Otwieranie kierunków lekarskich na kolejnych uczelniach wzbudza sprzeciw samorządu lekarskiego. Zwiększanie liczby absolwentów nie rozwiąże problemów kadrowych w publicznej ochronie zdrowia. Podobne stanowisko zajmuje również Rada Organizacji Pacjentów przy Ministrze Zdrowia. „Pacjentom także zależy na wysokiej jakości kształcenia lekarzy” – komentuje samorząd lekarski.
Dyskusja nad organizacją kształcenia lekarzy i lekarzy dentystów toczy się od miesięcy. Stanowisku rządowemu – otwierania jak największej liczby kierunków lekarskich i zwiększaniu liczby ich absolwentów – przeciwstawia się samorząd lekarski, opowiadający się przede wszystkim za jakością i odpowiednimi warunkami dydaktycznymi kształcenia przyszłych lekarzy.
Na początku lutego, na prośbę prezesa NRL Łukasza Jankowskiego, działająca przy Ministrze Zdrowia Rada Organizacji Pacjentów zajęła się tematem kształcenia lekarzy i lekarzy dentystów.

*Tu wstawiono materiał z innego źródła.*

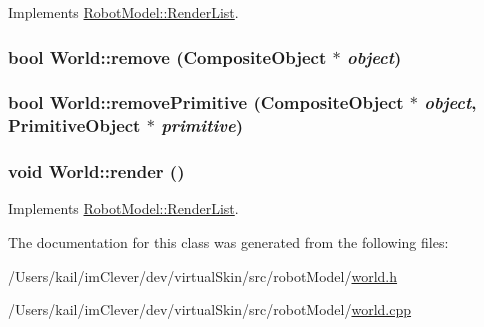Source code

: Implements \hyperlink{class_robot_model_1_1_render_list_a78436c997913ce9ad41a9bd1da9b3d96}{RobotModel::RenderList}.\hypertarget{class_robot_model_1_1_world_a40f4e4bfed5121602f993bf561932b07}{
\subsubsection[{remove}]{\setlength{\rightskip}{0pt plus 5cm}bool World::remove ({\bf CompositeObject} $\ast$ {\em object})}}
\label{class_robot_model_1_1_world_a40f4e4bfed5121602f993bf561932b07}
\hypertarget{class_robot_model_1_1_world_a498c5d79bc95bd308680c2a8c5e475b0}{
\subsubsection[{removePrimitive}]{\setlength{\rightskip}{0pt plus 5cm}bool World::removePrimitive ({\bf CompositeObject} $\ast$ {\em object}, \/  {\bf PrimitiveObject} $\ast$ {\em primitive})}}
\label{class_robot_model_1_1_world_a498c5d79bc95bd308680c2a8c5e475b0}
\hypertarget{class_robot_model_1_1_world_a150eab10c21532162bb698d72aecec16}{
\subsubsection[{render}]{\setlength{\rightskip}{0pt plus 5cm}void World::render ()}}
\label{class_robot_model_1_1_world_a150eab10c21532162bb698d72aecec16}


Implements \hyperlink{class_robot_model_1_1_render_list_ac8646765beee22bf11582049dc3cf195}{RobotModel::RenderList}.

The documentation for this class was generated from the following files:\begin{DoxyCompactItemize}
\item 
/Users/kail/imClever/dev/virtualSkin/src/robotModel/\hyperlink{world_8h}{world.h}\item 
/Users/kail/imClever/dev/virtualSkin/src/robotModel/\hyperlink{world_8cpp}{world.cpp}\end{DoxyCompactItemize}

„W długoterminowym planie uwzgledniającym potencjał ilościowy przyszłych lekarzy i lekarzy dentystów powinno się kierować wynikami rzetelnych analiz szacujących zapotrzebowanie na kadrę medyczną w tym również liczbę specjalistów i miejsc rezydenckich biorąc pod uwagę potrzeby zdrowotne pacjentów. Nie bez znaczenia w perspektywie najbliższych lat pozostaje liczba wykształconej kadry medycznej. W procesie kształcenia przyszłej kadry lekarskiej należy uwzględniać przede wszystkim czynniki jakościowe określone w standardach kształcenia na kierunkach medycznych. Rada postrzega kształcenie lekarzy jako proces spójny zdobywania zarówno wiedzy jak i doświadczenia w ośrodkach o wysokim stopniu referencyjności w obszarze nauk medycznych i nauk o zdrowiu. Dlatego też należy dążyć do tego, aby studenci medycyny na uczelniach do tej pory nie związanych z ochroną zdrowia mieli zapewnioną najwyższą jakość kształcenia w tym dostęp do kadry i zaplecza dydaktycznego na poziomie równoważnym ze studentami kształcącymi się w akademiach i ośrodkach uniwersyteckich” – czytamy w stanowisku przyjętym przez Radę Organizacji Pacjentów.
„Rada stoi na stanowisku, że w planowanych zmianach należy kierować się zapisami Dyrektywy 2005/36/WE Parlamentu Europejskiego i Rady z dnia 7 września 2005 r. w sprawie uznawania kwalifikacji zawodowych, która określa, że „kształcenie medyczne na podstawowym poziomie obejmuje co najmniej sześcioletni okres studiów lub 5 500 godzin zajęć teoretycznych i praktycznych prowadzonych na uniwersytecie lub pod jego nadzorem” – niezależnie od uwarunkowań własnościowych podmiotów realizujących ww. kształcenie” – czytamy dalej.
Warto przypomnieć, że Ministerstwo Zdrowia w ostatnim czasie znacząco zwiększyła ilość ośrodków, które kształcą przyszłych lekarzy. Dla przykładu w ostatnim czasie kierunek lekarski otworzyły: Akademia Medycznych i Społecznych Nauk Stosowanych w Elblągu oraz Uniwersytet Humanistyczno-Przyrodniczy w Częstochowie. Od października tego roku takie studia będzie można podjąć także na Politechnice Wrocławskiej oraz Uniwersytecie Warszawskim.